RECORDS PROVIDED START
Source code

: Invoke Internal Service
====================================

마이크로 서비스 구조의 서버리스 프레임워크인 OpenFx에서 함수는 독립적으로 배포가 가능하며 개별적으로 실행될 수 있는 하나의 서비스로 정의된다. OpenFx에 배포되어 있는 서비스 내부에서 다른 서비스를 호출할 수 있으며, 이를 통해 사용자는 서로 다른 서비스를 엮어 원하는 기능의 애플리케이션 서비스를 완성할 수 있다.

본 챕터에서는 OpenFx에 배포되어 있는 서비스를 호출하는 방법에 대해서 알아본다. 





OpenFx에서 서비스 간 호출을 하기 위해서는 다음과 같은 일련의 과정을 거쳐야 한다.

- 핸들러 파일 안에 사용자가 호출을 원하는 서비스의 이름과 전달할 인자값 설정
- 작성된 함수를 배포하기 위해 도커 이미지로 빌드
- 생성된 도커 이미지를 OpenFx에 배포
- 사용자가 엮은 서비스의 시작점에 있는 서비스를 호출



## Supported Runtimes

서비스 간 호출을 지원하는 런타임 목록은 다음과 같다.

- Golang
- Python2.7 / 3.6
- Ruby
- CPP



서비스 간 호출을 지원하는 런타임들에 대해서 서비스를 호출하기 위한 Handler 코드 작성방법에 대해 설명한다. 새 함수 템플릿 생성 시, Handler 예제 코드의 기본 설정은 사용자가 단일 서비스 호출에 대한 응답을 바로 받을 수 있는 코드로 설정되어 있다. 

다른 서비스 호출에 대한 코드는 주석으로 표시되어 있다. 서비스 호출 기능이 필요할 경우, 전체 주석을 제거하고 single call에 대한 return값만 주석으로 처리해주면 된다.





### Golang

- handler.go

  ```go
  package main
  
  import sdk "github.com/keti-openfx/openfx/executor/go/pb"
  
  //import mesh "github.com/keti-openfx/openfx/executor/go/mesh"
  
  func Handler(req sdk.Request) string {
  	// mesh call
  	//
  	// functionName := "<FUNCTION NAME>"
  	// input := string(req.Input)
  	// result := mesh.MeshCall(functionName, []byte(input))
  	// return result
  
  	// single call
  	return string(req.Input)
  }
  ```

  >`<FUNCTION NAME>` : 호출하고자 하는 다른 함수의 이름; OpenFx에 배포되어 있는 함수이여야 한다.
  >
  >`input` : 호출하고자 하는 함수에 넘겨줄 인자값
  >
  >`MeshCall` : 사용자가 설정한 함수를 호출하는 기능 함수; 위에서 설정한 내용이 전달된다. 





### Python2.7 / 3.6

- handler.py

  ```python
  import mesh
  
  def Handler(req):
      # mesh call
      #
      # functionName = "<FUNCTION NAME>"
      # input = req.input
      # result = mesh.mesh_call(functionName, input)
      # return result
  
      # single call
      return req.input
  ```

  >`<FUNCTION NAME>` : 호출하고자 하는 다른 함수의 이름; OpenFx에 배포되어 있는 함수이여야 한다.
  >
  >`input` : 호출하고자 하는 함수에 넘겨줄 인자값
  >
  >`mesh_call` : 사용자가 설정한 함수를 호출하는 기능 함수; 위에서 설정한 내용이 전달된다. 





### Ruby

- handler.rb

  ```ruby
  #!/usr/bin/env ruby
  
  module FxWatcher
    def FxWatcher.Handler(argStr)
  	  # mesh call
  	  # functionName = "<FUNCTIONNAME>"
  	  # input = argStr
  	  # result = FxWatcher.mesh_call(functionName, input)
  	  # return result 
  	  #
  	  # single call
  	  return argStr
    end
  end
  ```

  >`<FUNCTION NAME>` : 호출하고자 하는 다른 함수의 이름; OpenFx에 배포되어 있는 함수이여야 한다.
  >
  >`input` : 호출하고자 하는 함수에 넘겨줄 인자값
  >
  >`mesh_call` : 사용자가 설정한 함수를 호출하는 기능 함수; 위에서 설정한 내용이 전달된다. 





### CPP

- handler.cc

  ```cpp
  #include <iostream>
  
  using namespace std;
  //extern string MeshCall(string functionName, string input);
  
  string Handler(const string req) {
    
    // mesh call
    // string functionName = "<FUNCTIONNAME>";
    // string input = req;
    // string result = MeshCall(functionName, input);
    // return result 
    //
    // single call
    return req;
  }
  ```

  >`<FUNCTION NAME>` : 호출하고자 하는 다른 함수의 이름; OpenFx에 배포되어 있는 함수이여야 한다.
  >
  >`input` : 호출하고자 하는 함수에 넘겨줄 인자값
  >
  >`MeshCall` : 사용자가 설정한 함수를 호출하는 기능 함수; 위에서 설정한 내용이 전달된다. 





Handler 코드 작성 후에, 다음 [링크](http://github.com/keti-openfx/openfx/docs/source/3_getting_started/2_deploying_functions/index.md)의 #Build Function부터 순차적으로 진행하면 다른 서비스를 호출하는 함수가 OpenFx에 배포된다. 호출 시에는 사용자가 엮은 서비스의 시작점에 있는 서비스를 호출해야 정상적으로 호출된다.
RECORDS PROVIDED END
*EXERCISE AIM:* The lines running from the start of the data through the one that contains "- 생성된 도커 이미지를 OpenFx에 배포" should be reproduced exactly, and only those.

*ANSWER SECTION:*
Source code

: Invoke Internal Service
====================================

마이크로 서비스 구조의 서버리스 프레임워크인 OpenFx에서 함수는 독립적으로 배포가 가능하며 개별적으로 실행될 수 있는 하나의 서비스로 정의된다. OpenFx에 배포되어 있는 서비스 내부에서 다른 서비스를 호출할 수 있으며, 이를 통해 사용자는 서로 다른 서비스를 엮어 원하는 기능의 애플리케이션 서비스를 완성할 수 있다.

본 챕터에서는 OpenFx에 배포되어 있는 서비스를 호출하는 방법에 대해서 알아본다. 





OpenFx에서 서비스 간 호출을 하기 위해서는 다음과 같은 일련의 과정을 거쳐야 한다.

- 핸들러 파일 안에 사용자가 호출을 원하는 서비스의 이름과 전달할 인자값 설정
- 작성된 함수를 배포하기 위해 도커 이미지로 빌드
- 생성된 도커 이미지를 OpenFx에 배포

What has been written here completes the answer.